Марк Липовецкий (слева) даже в кулуарах продолжал дискуссию. Фото автора
В Центре русистики Университета Нью-Йорка (NYU) прошла встреча, посвященная творчеству Владимира Шарова. «Пока Владимир Шаров был жив, его связанные с историей книги порождали горячие дискуссии и никогда не относились к литературному мейнстриму, – говорится в релизе события. – Однако же, когда его не стало в 2018 году, многие литературные авторитеты заговорили о его историко-философских фантасмагориях как о самом мощном и оригинальном достижении литературы последних десятилетий».
Лекцию, которая называлась «Теология террора» и была посвящена разгадкам главных шаровских головоломок, прочитал российско-американский литературовед, профессор Колумбийского университета Марк Липовецкий. (На книжной ярмарке Non/Fiction он получил премию Андрея Белого «За заслуги перед русской литературой».) Он же (вместе с Анастасией де ла Фортель, профессором из Лозанны) является редактором-составителем мемориального сборника, посвященного Шарову. По плану сборник должен выйти к 68-му дню рождения писателя. Книга состоит из двух перекликающихся частей: собственно воспоминаний о писателе и исследований разных аспектов его творчества. Среди авторов кроме упомянутых писатели Михаил Шишкин и Евгений Водолазкин, философ Михаил Эпштейн, режиссер Владимир Мирзоев, культуролог Александр Эткинд, американский литературовед Кэрил Эмерсон, переводчик текстов Шарова на английский язык Оливер Реди и многие другие: исследователи, коллеги, друзья.
На встрече в основном – студенты, аспиранты, преподаватели Колумбийского университета и NYU, но есть и специально приехавшие ученые и литературоведы: Кэрил Эмерсон, Анна Бродски и др.

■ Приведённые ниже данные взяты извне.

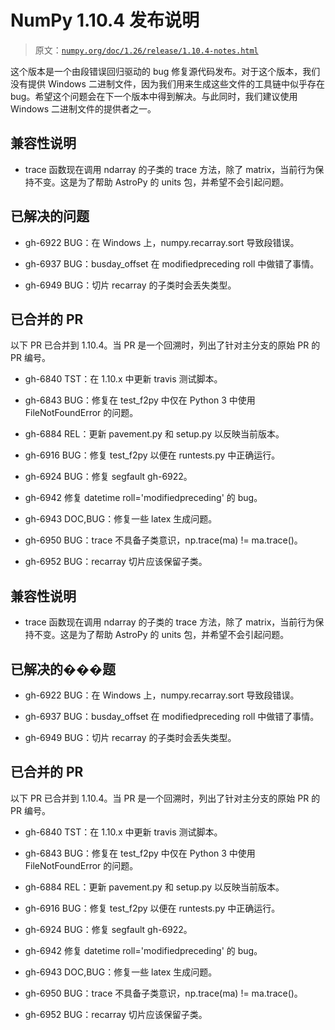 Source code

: # NumPy 1.10.4 发布说明

> 原文：[`numpy.org/doc/1.26/release/1.10.4-notes.html`](https://numpy.org/doc/1.26/release/1.10.4-notes.html)

这个版本是一个由段错误回归驱动的 bug 修复源代码发布。对于这个版本，我们没有提供 Windows 二进制文件，因为我们用来生成这些文件的工具链中似乎存在 bug。希望这个问题会在下一个版本中得到解决。与此同时，我们建议使用 Windows 二进制文件的提供者之一。

## 兼容性说明

+   trace 函数现在调用 ndarray 的子类的 trace 方法，除了 matrix，当前行为保持不变。这是为了帮助 AstroPy 的 units 包，并希望不会引起问题。

## 已解决的问题

+   gh-6922 BUG：在 Windows 上，numpy.recarray.sort 导致段错误。

+   gh-6937 BUG：busday_offset 在 modifiedpreceding roll 中做错了事情。

+   gh-6949 BUG：切片 recarray 的子类时会丢失类型。

## 已合并的 PR

以下 PR 已合并到 1.10.4。当 PR 是一个回溯时，列出了针对主分支的原始 PR 的 PR 编号。

+   gh-6840 TST：在 1.10.x 中更新 travis 测试脚本。

+   gh-6843 BUG：修复在 test_f2py 中仅在 Python 3 中使用 FileNotFoundError 的问题。

+   gh-6884 REL：更新 pavement.py 和 setup.py 以反映当前版本。

+   gh-6916 BUG：修复 test_f2py 以便在 runtests.py 中正确运行。

+   gh-6924 BUG：修复 segfault gh-6922。

+   gh-6942 修复 datetime roll='modifiedpreceding' 的 bug。

+   gh-6943 DOC,BUG：修复一些 latex 生成问题。

+   gh-6950 BUG：trace 不具备子类意识，np.trace(ma) != ma.trace()。

+   gh-6952 BUG：recarray 切片应该保留子类。

## 兼容性说明

+   trace 函数现在调用 ndarray 的子类的 trace 方法，除了 matrix，当前行为保持不变。这是为了帮助 AstroPy 的 units 包，并希望不会引起问题。

## 已解决的���题

+   gh-6922 BUG：在 Windows 上，numpy.recarray.sort 导致段错误。

+   gh-6937 BUG：busday_offset 在 modifiedpreceding roll 中做错了事情。

+   gh-6949 BUG：切片 recarray 的子类时会丢失类型。

## 已合并的 PR

以下 PR 已合并到 1.10.4。当 PR 是一个回溯时，列出了针对主分支的原始 PR 的 PR 编号。

+   gh-6840 TST：在 1.10.x 中更新 travis 测试脚本。

+   gh-6843 BUG：修复在 test_f2py 中仅在 Python 3 中使用 FileNotFoundError 的问题。

+   gh-6884 REL：更新 pavement.py 和 setup.py 以反映当前版本。

+   gh-6916 BUG：修复 test_f2py 以便在 runtests.py 中正确运行。

+   gh-6924 BUG：修复 segfault gh-6922。

+   gh-6942 修复 datetime roll='modifiedpreceding' 的 bug。

+   gh-6943 DOC,BUG：修复一些 latex 生成问题。

+   gh-6950 BUG：trace 不具备子类意识，np.trace(ma) != ma.trace()。

+   gh-6952 BUG：recarray 切片应该保留子类。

«Один из постоянных упреков в адрес романов Шарова, – говорит Липовецкий, – связан с их сложностью... Шаров строит повествование, как лабиринт, со многими ответвлениями, часто тупиковыми или нужными лишь для того, чтобы ввести важную метафору, относящуюся, впрочем, не столько к сюжету, сколько к метаописанию самого романа». Однако в этой, казалось бы, гиперусложненной форме исследователь видит «множество внутренних причин и семантических задач», обращая внимание слушателей на важнейшую: «Русская революция, как показывает Шаров, была нацелена на радикальное упрощение жизни». Отвечая на вопрос Георгия Борисова, болгарского издателя его романов, Шаров говорил:
«Культура перед революцией максимально сложна, и люди поначалу думают, что это хорошо. Жизнь очень коротка, и в сложном мире ты просто не успеешь найти правду. Единственный выход – все и разом упростить. Вот это – наше, а это – врагов, это – правда, а это – ложь и зло; и революция, любая революция мне кажется попыткой радикально, в том числе через неслыханные жестокости, кровопролития, упростить жизнь, сделать ее совсем детской, чтобы за короткую человеческую жизнь пройти весь путь от греха к спасению, путь блудного сына – и вернуться к Богу… В 17-м году люди действительно повернули и ушли из сложной взрослой жизни в жизнь детскую. Чуть ли не все, чей век совпал с правлением Сталина, говорят о счастье, о восторге, об энтузиазме, о бесконечно радостном чувстве правоты. Вокруг арестовывались и гибли миллионы людей, они и сами висели на волоске, но будто ничего не видели – играли и играли в коммунизм и в мировую революцию». Пародия в романах Владимира Шарова, убежден Липовецкий, «восстанавливает то, что насилие убивает».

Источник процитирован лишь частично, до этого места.